Cerebellar ataxia with anti-glutamic acid decarboxylase antibodies - Study of 14 patients

Background: Antibodies to glutamic acid decarboxylase (GAD-Ab) are described in patients with insulin-dependent (type 1) diabetes mellitus (IDDM), in stiffman syndrome, and, recently, in a few patients with cerebellar ataxia. Objectives: To show a link between GAD-Ab and some patients with cerebellar ataxia and to clarify their clinical and immunologic profiles. Methods: Serum samples were selected from 9000 samples of 4 laboratories. The selection criterion was an immunohistochemical pattern compatible with GAD-Ab that was confirmed by radioimmunoassay. We identified 22 patients with stiff-man syndrome and 14 with cerebellar ataxia and GAD-Ab. Results: Thirteen of the 14 patients with cerebellar ataxia and GAD-Ab were women, and 11 had late-onset IDDM. Patients did not have clinical or radiologic evidence of brainstem involvement. Ten patients had oligoclonal IgG bands in the cerebrospinal fluid, and intrathecal GAD-Ab synthesis was observed in 5 of the 6 patients studied. The level of GAD-Ab of these patients was similar to those with stiff-man syndrome and significantly higher than those with IDDM or with polyendocrine autoimmunity (P < .001). However, the GAD-Ab levels of 6 of the 9 patients with polyendocrine autoimmunity overlapped with those of patients with cerebellar ataxia.
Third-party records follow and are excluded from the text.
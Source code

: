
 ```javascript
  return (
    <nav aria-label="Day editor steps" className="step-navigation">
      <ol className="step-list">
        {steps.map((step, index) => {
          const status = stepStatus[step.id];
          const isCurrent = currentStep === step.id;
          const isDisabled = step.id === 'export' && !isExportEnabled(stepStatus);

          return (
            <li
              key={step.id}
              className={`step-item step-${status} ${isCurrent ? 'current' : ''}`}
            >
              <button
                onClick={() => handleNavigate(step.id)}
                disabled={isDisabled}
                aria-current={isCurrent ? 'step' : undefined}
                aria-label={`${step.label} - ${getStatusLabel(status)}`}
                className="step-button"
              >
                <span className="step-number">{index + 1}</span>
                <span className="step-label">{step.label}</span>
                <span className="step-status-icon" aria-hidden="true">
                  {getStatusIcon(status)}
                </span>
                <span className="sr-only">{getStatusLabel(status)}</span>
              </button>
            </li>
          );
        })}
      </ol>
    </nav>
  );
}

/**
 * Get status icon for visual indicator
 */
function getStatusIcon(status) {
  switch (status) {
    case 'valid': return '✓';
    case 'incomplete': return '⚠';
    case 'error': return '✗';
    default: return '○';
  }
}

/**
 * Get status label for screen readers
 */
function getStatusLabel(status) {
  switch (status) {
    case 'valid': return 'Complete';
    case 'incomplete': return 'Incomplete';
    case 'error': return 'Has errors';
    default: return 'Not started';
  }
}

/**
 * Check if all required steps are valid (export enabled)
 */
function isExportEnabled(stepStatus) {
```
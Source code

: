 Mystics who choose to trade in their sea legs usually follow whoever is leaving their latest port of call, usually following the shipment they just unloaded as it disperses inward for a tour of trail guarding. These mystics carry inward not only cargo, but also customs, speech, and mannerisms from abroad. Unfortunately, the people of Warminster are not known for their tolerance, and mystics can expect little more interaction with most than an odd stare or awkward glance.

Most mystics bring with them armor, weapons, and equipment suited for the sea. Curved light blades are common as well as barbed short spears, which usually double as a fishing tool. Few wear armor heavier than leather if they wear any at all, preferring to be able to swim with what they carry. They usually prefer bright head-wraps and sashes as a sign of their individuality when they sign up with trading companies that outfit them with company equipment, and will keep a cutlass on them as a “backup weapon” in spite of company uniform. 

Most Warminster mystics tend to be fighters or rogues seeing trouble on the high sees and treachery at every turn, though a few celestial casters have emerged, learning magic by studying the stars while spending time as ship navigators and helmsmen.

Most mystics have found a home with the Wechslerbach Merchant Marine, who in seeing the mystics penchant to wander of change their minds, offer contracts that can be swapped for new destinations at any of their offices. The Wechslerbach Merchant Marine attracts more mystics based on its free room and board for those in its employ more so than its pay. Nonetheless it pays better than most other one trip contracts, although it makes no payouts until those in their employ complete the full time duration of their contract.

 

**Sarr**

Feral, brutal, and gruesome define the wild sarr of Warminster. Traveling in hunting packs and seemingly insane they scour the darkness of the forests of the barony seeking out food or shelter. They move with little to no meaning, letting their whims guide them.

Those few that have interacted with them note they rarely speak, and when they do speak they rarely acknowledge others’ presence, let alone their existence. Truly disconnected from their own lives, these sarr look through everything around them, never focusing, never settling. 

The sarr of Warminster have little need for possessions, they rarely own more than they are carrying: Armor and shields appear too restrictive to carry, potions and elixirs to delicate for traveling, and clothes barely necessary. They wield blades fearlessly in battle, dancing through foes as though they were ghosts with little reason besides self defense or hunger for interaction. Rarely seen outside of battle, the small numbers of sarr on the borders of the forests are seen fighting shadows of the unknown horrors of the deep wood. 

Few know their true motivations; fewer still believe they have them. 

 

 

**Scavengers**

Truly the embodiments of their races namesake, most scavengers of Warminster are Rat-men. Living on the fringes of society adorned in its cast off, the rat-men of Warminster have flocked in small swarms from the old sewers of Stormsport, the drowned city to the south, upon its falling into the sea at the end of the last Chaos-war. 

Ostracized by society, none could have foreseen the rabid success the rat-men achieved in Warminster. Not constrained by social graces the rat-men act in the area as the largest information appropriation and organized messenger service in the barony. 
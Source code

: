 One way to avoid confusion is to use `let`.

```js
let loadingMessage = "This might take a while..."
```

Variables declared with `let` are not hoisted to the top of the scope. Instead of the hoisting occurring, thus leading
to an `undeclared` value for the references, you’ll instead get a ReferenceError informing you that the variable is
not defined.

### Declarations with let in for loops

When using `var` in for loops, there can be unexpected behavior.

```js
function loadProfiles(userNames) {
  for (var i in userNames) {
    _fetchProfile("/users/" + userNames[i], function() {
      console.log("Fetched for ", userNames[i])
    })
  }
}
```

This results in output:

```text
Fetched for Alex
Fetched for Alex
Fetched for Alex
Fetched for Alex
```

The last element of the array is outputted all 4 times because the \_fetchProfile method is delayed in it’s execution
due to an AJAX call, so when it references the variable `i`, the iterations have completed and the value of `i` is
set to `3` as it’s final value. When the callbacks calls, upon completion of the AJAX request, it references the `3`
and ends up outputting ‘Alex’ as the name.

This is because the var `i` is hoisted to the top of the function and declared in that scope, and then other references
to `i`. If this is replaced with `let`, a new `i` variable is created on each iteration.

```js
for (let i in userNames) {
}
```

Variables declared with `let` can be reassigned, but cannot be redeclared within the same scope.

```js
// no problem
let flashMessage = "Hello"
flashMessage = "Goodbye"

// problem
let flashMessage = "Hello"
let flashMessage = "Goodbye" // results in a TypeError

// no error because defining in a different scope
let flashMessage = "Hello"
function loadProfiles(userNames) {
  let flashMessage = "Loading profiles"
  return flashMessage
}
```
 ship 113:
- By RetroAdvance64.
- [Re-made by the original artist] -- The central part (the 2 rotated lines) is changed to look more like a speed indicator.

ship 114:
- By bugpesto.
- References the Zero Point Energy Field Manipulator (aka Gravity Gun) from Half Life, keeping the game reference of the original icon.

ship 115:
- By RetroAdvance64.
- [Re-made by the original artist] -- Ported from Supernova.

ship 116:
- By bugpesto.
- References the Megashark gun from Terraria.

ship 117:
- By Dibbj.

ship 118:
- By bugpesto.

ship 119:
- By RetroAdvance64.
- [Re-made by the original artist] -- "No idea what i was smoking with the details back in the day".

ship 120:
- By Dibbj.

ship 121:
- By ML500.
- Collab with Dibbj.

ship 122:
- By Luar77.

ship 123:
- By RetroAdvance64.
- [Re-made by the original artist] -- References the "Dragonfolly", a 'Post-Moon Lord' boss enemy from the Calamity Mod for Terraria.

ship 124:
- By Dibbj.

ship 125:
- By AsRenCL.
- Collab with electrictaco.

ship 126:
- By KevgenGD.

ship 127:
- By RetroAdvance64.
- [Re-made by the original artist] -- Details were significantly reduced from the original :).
Conclusions: These results suggest a link between high level of GAD-Ab and some cases of cerebellar ataxia, particularly women with IDDM. If high serum levels of GAD-Ab are detected, the cerebrospinal fluid should be evaluated for the presence of oligoclonal IgG bands and intrathecal synthesis of GAD-Ab to further prove an autoimmune origin of the syndrome.